Since only part of the material below is wanted, output exactly the lines from the one with "00:12:18,420 --> 00:12:21,590" up to and including the one with "and Query Database".

- **Dataset excerpts**:
• • • • • • •
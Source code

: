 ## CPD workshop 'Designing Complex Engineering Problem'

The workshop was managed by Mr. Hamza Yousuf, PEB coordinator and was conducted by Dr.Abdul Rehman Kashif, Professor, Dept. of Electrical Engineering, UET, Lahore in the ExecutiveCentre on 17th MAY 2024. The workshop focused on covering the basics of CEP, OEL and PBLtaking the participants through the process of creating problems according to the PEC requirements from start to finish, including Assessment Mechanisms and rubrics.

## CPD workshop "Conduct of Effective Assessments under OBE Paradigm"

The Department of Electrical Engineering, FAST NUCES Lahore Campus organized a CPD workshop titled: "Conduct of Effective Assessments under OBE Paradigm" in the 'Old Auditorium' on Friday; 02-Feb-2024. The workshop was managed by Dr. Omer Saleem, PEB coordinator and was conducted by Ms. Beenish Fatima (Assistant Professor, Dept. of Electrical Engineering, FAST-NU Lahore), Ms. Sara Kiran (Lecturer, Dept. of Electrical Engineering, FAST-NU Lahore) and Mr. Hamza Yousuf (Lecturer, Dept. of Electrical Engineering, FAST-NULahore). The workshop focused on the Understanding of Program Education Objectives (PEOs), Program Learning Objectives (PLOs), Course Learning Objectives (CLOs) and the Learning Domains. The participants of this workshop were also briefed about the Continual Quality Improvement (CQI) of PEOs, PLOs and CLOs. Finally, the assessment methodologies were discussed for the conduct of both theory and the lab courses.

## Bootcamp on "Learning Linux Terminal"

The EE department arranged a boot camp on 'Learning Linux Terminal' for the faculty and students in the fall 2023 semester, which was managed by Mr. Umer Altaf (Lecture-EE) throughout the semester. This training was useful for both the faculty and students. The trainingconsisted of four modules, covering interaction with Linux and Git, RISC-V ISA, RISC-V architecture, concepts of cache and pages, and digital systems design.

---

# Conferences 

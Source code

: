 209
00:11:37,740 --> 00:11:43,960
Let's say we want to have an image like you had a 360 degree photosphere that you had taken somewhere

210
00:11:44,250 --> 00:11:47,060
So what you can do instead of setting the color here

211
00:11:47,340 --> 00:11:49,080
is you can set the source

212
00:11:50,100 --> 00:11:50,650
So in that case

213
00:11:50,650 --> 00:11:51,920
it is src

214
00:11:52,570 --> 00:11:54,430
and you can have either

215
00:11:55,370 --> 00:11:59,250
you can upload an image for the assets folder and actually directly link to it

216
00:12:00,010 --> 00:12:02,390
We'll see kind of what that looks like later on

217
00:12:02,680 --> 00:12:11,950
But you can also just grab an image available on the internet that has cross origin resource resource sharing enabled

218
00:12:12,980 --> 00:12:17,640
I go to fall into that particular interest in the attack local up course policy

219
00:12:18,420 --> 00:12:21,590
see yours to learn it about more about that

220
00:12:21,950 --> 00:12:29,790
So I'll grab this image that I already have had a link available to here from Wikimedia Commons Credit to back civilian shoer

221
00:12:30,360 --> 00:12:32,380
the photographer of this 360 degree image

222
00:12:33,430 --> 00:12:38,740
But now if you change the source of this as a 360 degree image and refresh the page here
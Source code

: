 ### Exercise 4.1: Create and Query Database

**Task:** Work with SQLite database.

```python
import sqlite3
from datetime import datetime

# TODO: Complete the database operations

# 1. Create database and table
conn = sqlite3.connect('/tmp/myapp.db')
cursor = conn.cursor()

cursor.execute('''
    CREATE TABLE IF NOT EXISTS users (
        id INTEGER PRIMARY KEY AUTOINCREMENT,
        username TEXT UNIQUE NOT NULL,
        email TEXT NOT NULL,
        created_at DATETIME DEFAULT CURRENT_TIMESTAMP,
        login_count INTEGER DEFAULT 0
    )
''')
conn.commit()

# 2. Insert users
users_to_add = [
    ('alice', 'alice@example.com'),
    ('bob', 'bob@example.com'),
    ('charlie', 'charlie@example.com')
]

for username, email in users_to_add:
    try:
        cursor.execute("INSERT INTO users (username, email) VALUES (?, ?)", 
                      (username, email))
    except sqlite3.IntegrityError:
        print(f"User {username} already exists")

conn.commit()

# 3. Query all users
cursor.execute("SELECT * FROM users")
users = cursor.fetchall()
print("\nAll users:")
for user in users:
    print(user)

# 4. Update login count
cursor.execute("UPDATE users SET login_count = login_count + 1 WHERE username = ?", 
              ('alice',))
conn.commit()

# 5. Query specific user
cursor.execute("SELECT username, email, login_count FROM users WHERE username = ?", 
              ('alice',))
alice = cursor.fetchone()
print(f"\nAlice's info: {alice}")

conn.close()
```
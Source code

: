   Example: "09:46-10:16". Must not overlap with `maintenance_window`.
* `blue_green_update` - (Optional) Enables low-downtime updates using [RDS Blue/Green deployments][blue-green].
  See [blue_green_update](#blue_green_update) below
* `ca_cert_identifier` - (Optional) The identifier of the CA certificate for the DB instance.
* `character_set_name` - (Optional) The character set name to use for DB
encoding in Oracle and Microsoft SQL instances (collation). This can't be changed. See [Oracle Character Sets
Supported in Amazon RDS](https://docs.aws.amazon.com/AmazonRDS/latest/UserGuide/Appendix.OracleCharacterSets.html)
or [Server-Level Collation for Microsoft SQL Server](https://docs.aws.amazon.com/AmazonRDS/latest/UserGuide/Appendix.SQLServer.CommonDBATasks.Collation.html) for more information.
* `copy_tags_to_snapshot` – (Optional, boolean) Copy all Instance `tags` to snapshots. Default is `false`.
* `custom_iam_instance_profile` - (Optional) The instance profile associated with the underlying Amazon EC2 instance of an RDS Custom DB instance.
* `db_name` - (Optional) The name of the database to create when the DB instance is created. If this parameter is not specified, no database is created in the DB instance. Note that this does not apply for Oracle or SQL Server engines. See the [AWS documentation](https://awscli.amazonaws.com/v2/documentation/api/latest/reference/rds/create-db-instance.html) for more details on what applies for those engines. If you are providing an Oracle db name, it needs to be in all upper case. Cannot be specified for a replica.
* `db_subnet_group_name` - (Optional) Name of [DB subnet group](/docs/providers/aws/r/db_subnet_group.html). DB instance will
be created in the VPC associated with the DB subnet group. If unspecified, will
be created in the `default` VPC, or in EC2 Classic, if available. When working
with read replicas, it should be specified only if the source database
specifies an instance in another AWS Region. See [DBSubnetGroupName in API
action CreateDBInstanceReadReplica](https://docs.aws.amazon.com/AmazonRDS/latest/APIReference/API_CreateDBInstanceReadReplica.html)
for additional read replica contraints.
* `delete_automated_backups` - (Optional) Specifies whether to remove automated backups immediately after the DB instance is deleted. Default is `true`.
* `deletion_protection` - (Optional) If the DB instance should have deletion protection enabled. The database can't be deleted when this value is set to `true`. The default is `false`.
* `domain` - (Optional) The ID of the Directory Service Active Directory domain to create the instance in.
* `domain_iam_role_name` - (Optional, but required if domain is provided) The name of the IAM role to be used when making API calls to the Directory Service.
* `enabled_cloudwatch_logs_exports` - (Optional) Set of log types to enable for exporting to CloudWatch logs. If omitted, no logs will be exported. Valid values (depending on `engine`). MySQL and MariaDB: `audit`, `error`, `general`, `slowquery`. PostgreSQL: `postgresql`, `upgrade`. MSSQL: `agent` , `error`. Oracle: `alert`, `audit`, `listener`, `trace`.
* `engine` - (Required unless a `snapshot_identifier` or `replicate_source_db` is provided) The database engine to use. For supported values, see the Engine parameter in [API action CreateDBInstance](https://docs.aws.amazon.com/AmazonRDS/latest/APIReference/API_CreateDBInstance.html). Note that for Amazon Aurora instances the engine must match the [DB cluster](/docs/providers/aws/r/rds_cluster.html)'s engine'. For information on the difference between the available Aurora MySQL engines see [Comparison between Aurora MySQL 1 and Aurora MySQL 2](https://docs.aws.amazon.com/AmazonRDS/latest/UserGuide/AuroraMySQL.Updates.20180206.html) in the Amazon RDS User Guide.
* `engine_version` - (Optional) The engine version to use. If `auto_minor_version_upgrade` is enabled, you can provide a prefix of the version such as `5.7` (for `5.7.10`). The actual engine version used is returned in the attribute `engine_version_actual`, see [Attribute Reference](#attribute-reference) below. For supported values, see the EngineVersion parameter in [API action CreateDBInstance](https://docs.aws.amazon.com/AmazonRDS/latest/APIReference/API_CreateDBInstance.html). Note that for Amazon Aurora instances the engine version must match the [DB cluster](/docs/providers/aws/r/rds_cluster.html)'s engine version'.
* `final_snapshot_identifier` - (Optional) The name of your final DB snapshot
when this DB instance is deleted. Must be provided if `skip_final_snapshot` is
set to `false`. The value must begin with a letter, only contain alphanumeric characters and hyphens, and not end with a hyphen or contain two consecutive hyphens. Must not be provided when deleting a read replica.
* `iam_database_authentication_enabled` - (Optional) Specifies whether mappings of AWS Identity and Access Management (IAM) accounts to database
• • • • • • •
- **Result below**:
00:12:18,420 --> 00:12:21,590
see yours to learn it about more about that

220
00:12:21,950 --> 00:12:29,790
So I'll grab this image that I already have had a link available to here from Wikimedia Commons Credit to back civilian shoer

221
00:12:30,360 --> 00:12:32,380
the photographer of this 360 degree image

222
00:12:33,430 --> 00:12:38,740
But now if you change the source of this as a 360 degree image and refresh the page here
Source code

: ### Exercise 4.1: Create and Query Database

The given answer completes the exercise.